What followed was a half day long argument between here and a couple of dozen mums/aunts/grams of Jaydens. To her eternal credit, after a couple of hours she realised that the “facts” she was staunchly defending were being heard quite differently by the Jayden Mums as a threat.

This is similar.

GroundAlmonds · 12/11/2020 21:49

@willloman

SmileEach Day: How do they know it's only the mother's education has an impact if they don't study/collect data on the fathers?
Also, hard to separate out the effect of university education from the effect of raw intelligence.
LolaSmiles · 12/11/2020 21:50

Yes, it’s called empathy
No, it's called making assumptions.

She didn't say 'could this be done better because some women might feel self conscious about their education background'

She started talking about how it's an irrelevant question, then going on about the poor working class women who must feel awful because of ot it, and then got arsey when people rightly called her out on it.

GroundAlmonds · 12/11/2020 21:53

@LolaSmiles

Yes, it’s called empathy No, it's called making assumptions.

She didn't say 'could this be done better because some women might feel self conscious about their education background'

She started talking about how it's an irrelevant question, then going on about the poor working class women who must feel awful because of ot it, and then got arsey when people rightly called her out on it.
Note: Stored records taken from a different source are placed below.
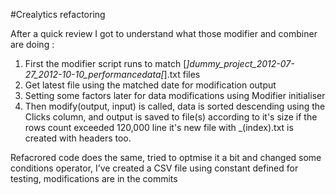 #Crealytics refactoring

After a quick review I got to understand what those modifier and combiner are doing : 
1. First the modifier script runs to match  [*]dummy_project_2012-07-27_2012-10-10_performancedata[*].txt files
2. Get latest file using the matched date for modification output
3. Setting some factors later for data modifications using Modifier initialiser
4. Then modify(output, input) is called, data is sorted descending using the Clicks column, and output is saved to file(s) according to it's size if the rows count exceeded 120,000 line it's new file with _(index).txt is created with headers too.

Refacrored code does the same, tried to optmise it a bit and changed some conditions operator, I’ve created a CSV file using constant defined for testing, modifications are in the commits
So your reaction to someone being defensive about something that is upsetting to them is to say “Aha! This just proves the unreasonableness of their logical position!”?

Goodo.

rorosemary · 12/11/2020 21:54

@slipperywhensparticus

*So my daughter has asthma not because her dad and grandparents on both sides have it she has it because I don't have a degree? So why don't her brothers have it then?

Just one more stick to beat mothers with*

No, it's statistics. The research doesn't show WHY asthma is more prevalent in children from parents that don't have a degree. That would need more research. Also, having a higher chance of something doesn't mean that everyone will get it.
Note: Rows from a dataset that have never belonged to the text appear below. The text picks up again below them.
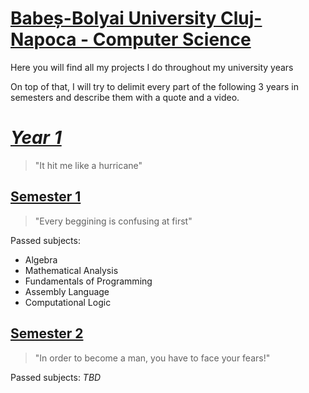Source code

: # **[Babeș-Bolyai University Cluj-Napoca - Computer Science](https://www.cs.ubbcluj.ro)**
Here you will find all my projects I do throughout my university years

On top of that, I will try to delimit every part of the following 3 years in semesters and describe them with a quote and a video.

# *[Year 1](https://www.youtube.com/watch?v=BixwVsiDdZM)*
> "It hit me like a hurricane"

## [Semester 1](https://www.youtube.com/watch?v=wJUwMqPKJxg&list=PLrV16pC7dwvzQn5z-aIbZj9Gtj3njScyq&index=299)
> "Every beggining is confusing at first"

Passed subjects: 

- Algebra 
- Mathematical Analysis 
- Fundamentals of Programming 
- Assembly Language 
- Computational Logic


## [Semester 2](https://www.youtube.com/watch?v=6DeBfvPiFN0&list=PLrV16pC7dwvzQn5z-aIbZj9Gtj3njScyq&index=80)
> "In order to become a man, you have to face your fears!"

Passed subjects:
*TBD*

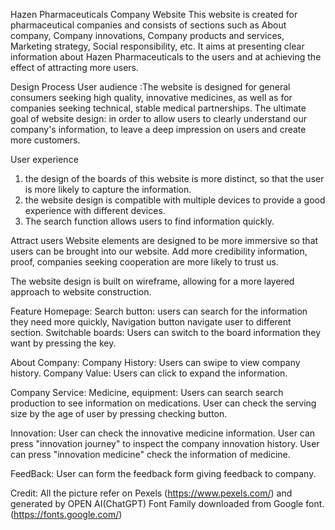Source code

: Hazen Pharmaceuticals Company Website
This website is created for pharmaceutical companies and consists of sections such as About company, Company innovations, Company products and services, Marketing strategy, Social responsibility, etc. It aims at presenting clear information about Hazen Pharmaceuticals to the users and at achieving the effect of attracting more users.

Design Process
User audience :The website is designed for general consumers seeking high quality, innovative medicines, as well as for companies seeking technical, stable medical partnerships.
The ultimate goal of website design: in order to allow users to clearly understand our company's information, to leave a deep impression on users and create more customers.


User experience
1. the design of the boards of this website is more distinct, so that the user is more likely to capture the information.
2. the website design is compatible with multiple devices to provide a good experience with different devices.
3. The search function allows users to find information quickly.

Attract users
Website elements are designed to be more immersive so that users can be brought into our website. Add more credibility information, proof, companies seeking cooperation are more likely to trust us.

The website design is built on wireframe, allowing for a more layered approach to website construction.

Feature
Homepage:
Search button: users can search for the information they need more quickly, 
Navigation button navigate user to different section.
Switchable boards: Users can switch to the board information they want by pressing the key.

About Company: 
Company History: Users can swipe to view company history.
Company Value: Users can click to expand the information.

Company Service:
Medicine, equipment:
Users can search search production to see information on medications.
User can check the serving size by the age of user by pressing checking button.

Innovation:
User can check the innovative medicine information.
User can press "innovation journey" to inspect the company innovation history.
User can press "innovation medicine" check the information of medicine.

FeedBack:
User can form the feedback form giving feedback to company.


Credit: 
All the picture refer on Pexels (https://www.pexels.com/) and generated by OPEN AI(ChatGPT)
Font Family downloaded from Google font.(https://fonts.google.com/)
willloman · 12/11/2020 21:54

Mmn654123 Thank you.
Wow, even more reason that they should be asking about father's education, if the effect is that dramatic.

GreekOddess · 12/11/2020 21:59

They ask what age mothers left full time education?
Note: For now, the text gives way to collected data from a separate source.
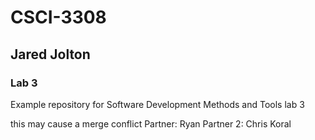 # CSCI-3308
## Jared Jolton
### Lab 3
Example repository for Software Development Methods and Tools lab 3

this may cause a merge conflict
Partner: Ryan
Partner 2: Chris Koral

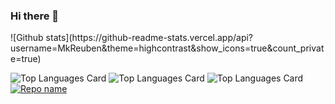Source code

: ### Hi there 👋

<!--
**MkReuben/MkReuben** is a ✨ _special_ ✨ repository because its `README.md` (this file) appears on your GitHub profile.

Here are some ideas to get you started:

- 🔭 I’m currently working on ...
- 🌱 I’m currently learning ...
- 👯 I’m looking to collaborate on ...
- 🤔 I’m looking for help with ...
- 💬 Ask me about ...
- 📫 How to reach me: ...
- 😄 Pronouns: ...
- ⚡ Fun fact: ...
-->![Github stats](https://github-readme-stats.vercel.app/api?username=MkReuben&theme=highcontrast&show_icons=true&count_private=true)
![Top Languages Card](https://github-readme-stats.vercel.app/api/top-langs/?username=MkReuben)
![Top Languages Card](https://github-readme-stats.vercel.app/api/top-langs/?username=MkReuben&layout=compact)
![Top Languages Card](https://github-readme-stats.vercel.app/api/top-langs/?username=MkReuben&hide=javascript,html)
[![Repo name](https://github-readme-stats.vercel.app/api/pin/?username=MkReuben&repo=repo-name&show_owner=true)](https://github.com/yourusername/repo-name)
I left full time education at 16 with shit GCSEs but had a masters by the time I became a mother.

I don't understand the relevance of the question.

LolaSmiles · 12/11/2020 22:02

So your reaction to someone being defensive about something that is upsetting to them is to say “Aha! This just proves the unreasonableness of their logical position!”?

Their position isn't logical.
They decided the question was rude and intrusive (as is their right to feel that way).
But instead of owning that they started a thread ranting about how the question wasn't relevant, started making sweeping class generalisations and then getting annoyed when posters have pointed out why they are wrong.

In recent pages they claimed that the thread is full of people trying to bring those mums down, that those challenging her are academics / don't care about an unequal society, that MN is a cesspool,and that they are just being a feminist. They're jumping around all over instead of considering for one second that people engaged in health research might have the tiniest clue what they are doing. Instead of getting arsey at those who've disagreed they could perhaps reflect on whether their attitudes and biases really make them the champion of working class women that they're trying to present.

Ratatcat · 12/11/2020 22:03

What baffles me is that you seen outraged by a question relating to education when you do actually have a degree and so will be one of the higher educated respondents. It isn’t rude or intrusive. It’s a piece of information that correlates strongly to a number of outcomes for you and your baby. You might as well get used to a whole lot more questions once you start seeing the health visitors.

What did your DH think about the domestic violence questions? I’m amazed you’re chilled about those when you’ve gone completely ott about a basic demographic question.

GroundAlmonds · 12/11/2020 22:04

Their position isn't logical.

I give up. Not everything is about logic, statistics and fact.